Choose a reason for hiding this comment

The reason will be displayed to describe this comment to others. Learn more.

Actionable comments posted: 2

🤖 Prompt for all review comments with AI agents
Verify each finding against current code. Fix only still-valid issues, skip the
rest with a brief reason, keep changes minimal, and validate.

Inline comments:
In `@modelopt/torch/prune/plugins/mcore_minitron.py`:
- Around line 59-60: The current enablement enables HybridModel defaults but
pattern updates and metric accounting are still gated by isinstance(...,
MambaModel), causing plain HybridModel instances to skip hybrid-pattern logic;
update the checks in the functions that perform hybrid pattern updates and
candidate metric accounting (the places currently using isinstance(obj,
MambaModel)) to detect HybridModel instead (e.g., isinstance(obj, HybridModel))
so plain HybridModel instances get the same pattern handling and metric updates,
and if any MambaModel-specific behavior is required keep a secondary
isinstance(obj, MambaModel) branch for those special cases.

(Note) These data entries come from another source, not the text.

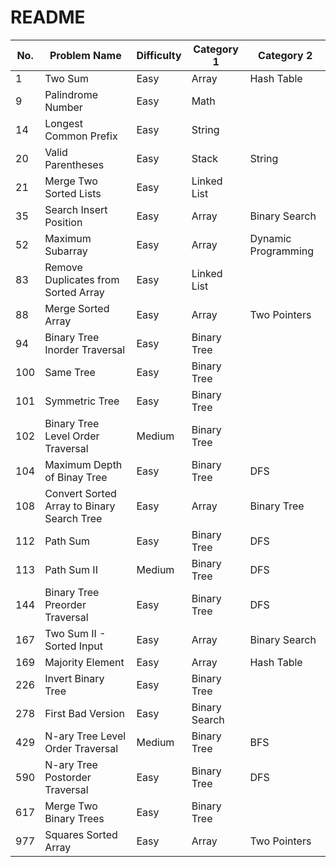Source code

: # README

| No. | Problem Name                               | Difficulty | Category 1    | Category 2          |
| --- | ------------------------------------------ | ---------- | ------------- | ------------------- |
| 1   | Two Sum                                    | Easy       | Array         | Hash Table          |
| 9   | Palindrome Number                          | Easy       | Math          |                     |
| 14  | Longest Common Prefix                      | Easy       | String        |                     |
| 20  | Valid Parentheses                          | Easy       | Stack         | String              |
| 21  | Merge Two Sorted Lists                     | Easy       | Linked List   |                     |
| 35  | Search Insert Position                     | Easy       | Array         | Binary Search       |
| 52  | Maximum Subarray                           | Easy       | Array         | Dynamic Programming |
| 83  | Remove Duplicates from Sorted Array        | Easy       | Linked List   |                     |
| 88  | Merge Sorted Array                         | Easy       | Array         | Two Pointers        |
| 94  | Binary Tree Inorder Traversal              | Easy       | Binary Tree   |                     |
| 100 | Same Tree                                  | Easy       | Binary Tree   |                     |
| 101 | Symmetric Tree                             | Easy       | Binary Tree   |                     |
| 102 | Binary Tree Level Order Traversal          | Medium     | Binary Tree   |                     |
| 104 | Maximum Depth of Binay Tree                | Easy       | Binary Tree   | DFS                 |
| 108 | Convert Sorted Array to Binary Search Tree | Easy       | Array         | Binary Tree         |
| 112 | Path Sum                                   | Easy       | Binary Tree   | DFS                 |
| 113 | Path Sum II                                | Medium     | Binary Tree   | DFS                 |
| 144 | Binary Tree Preorder Traversal             | Easy       | Binary Tree   | DFS                 |
| 167 | Two Sum II - Sorted Input                  | Easy       | Array         | Binary Search       |
| 169 | Majority Element                           | Easy       | Array         | Hash Table          |
| 226 | Invert Binary Tree                         | Easy       | Binary Tree   |                     |
| 278 | First Bad Version                          | Easy       | Binary Search |                     |
| 429 | N-ary Tree Level Order Traversal           | Medium     | Binary Tree   | BFS                 |
| 590 | N-ary Tree Postorder Traversal             | Easy       | Binary Tree   | DFS                 |
| 617 | Merge Two Binary Trees                     | Easy       | Binary Tree   |                     |
| 977 | Squares Sorted Array                       | Easy       | Array         | Two Pointers        |
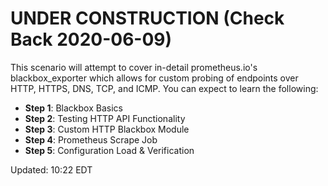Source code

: # UNDER CONSTRUCTION (Check Back 2020-06-09)

This scenario will attempt to cover in-detail prometheus.io's blackbox_exporter which allows for custom probing of endpoints over HTTP, HTTPS, DNS, TCP, and ICMP.  You can expect to learn the following:

* **Step 1**: Blackbox Basics
* **Step 2**: Testing HTTP API Functionality
* **Step 3**: Custom HTTP Blackbox Module
* **Step 4**: Prometheus Scrape Job
* **Step 5**: Configuration Load & Verification


Updated: 10:22 EDT
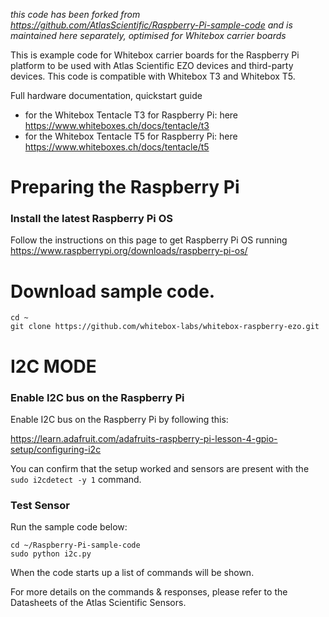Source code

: _this code has been forked from https://github.com/AtlasScientific/Raspberry-Pi-sample-code and is maintained here separately, optimised for Whitebox carrier boards_ 

This is example code for Whitebox carrier boards for the Raspberry Pi platform to be used with Atlas Scientific EZO devices and third-party devices. This code is compatible with Whitebox T3 and Whitebox T5.

Full hardware documentation, quickstart guide 
- for the Whitebox Tentacle T3 for Raspberry Pi: here https://www.whiteboxes.ch/docs/tentacle/t3
- for the Whitebox Tentacle T5 for Raspberry Pi: here https://www.whiteboxes.ch/docs/tentacle/t5

# Preparing the Raspberry Pi #
### Install the latest Raspberry Pi OS
Follow the instructions on this page to get Raspberry Pi OS running
https://www.raspberrypi.org/downloads/raspberry-pi-os/

# Download sample code.
    
    cd ~
    git clone https://github.com/whitebox-labs/whitebox-raspberry-ezo.git


# I2C MODE #

### Enable I2C bus on the Raspberry Pi ###

Enable I2C bus on the Raspberry Pi by following this:

https://learn.adafruit.com/adafruits-raspberry-pi-lesson-4-gpio-setup/configuring-i2c

You can confirm that the setup worked and sensors are present with the `sudo i2cdetect -y 1` command.

### Test Sensor ###
    
Run the sample code below:
    
    cd ~/Raspberry-Pi-sample-code
    sudo python i2c.py

When the code starts up a list of commands will be shown.

For more details on the commands & responses, please refer to the Datasheets of the Atlas Scientific Sensors.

In `@modelopt/torch/utils/dataset_utils.py`:
- Around line 492-526: The code can silently produce zero-length output when
token_stream is too short: after computing n_chunks from token_stream, check for
the edge cases and fail fast or warn; specifically, in the packing branch after
computing n_chunks (and before building input_ids/batch_encoded) add logic that
raises a clear exception if n_chunks == 0 (mentioning tokenizer.encode,
token_stream, total_chunks, and max_sample_length) and log/warn when n_chunks <
total_chunks to inform the caller they received fewer chunks than requested;
ensure the exception/warning uses the existing logging mechanism or raises a
ValueError so callers cannot proceed with empty tensors.
🪄 Autofix (Beta)

Fix all unresolved CodeRabbit comments on this PR:

  • Push a commit to this branch (recommended)
  • Create a new PR with the fixes

ℹ️ Review info
⚙️ Run configuration

Configuration used: Path: .coderabbit.yaml

Review profile: CHILL

Plan: Enterprise

Run ID: d3ed2625-6222-473c-80cd-32fb4d6fbd4c

📥 Commits

Reviewing files that changed from the base of the PR and between a451a2b and 20d3c5b.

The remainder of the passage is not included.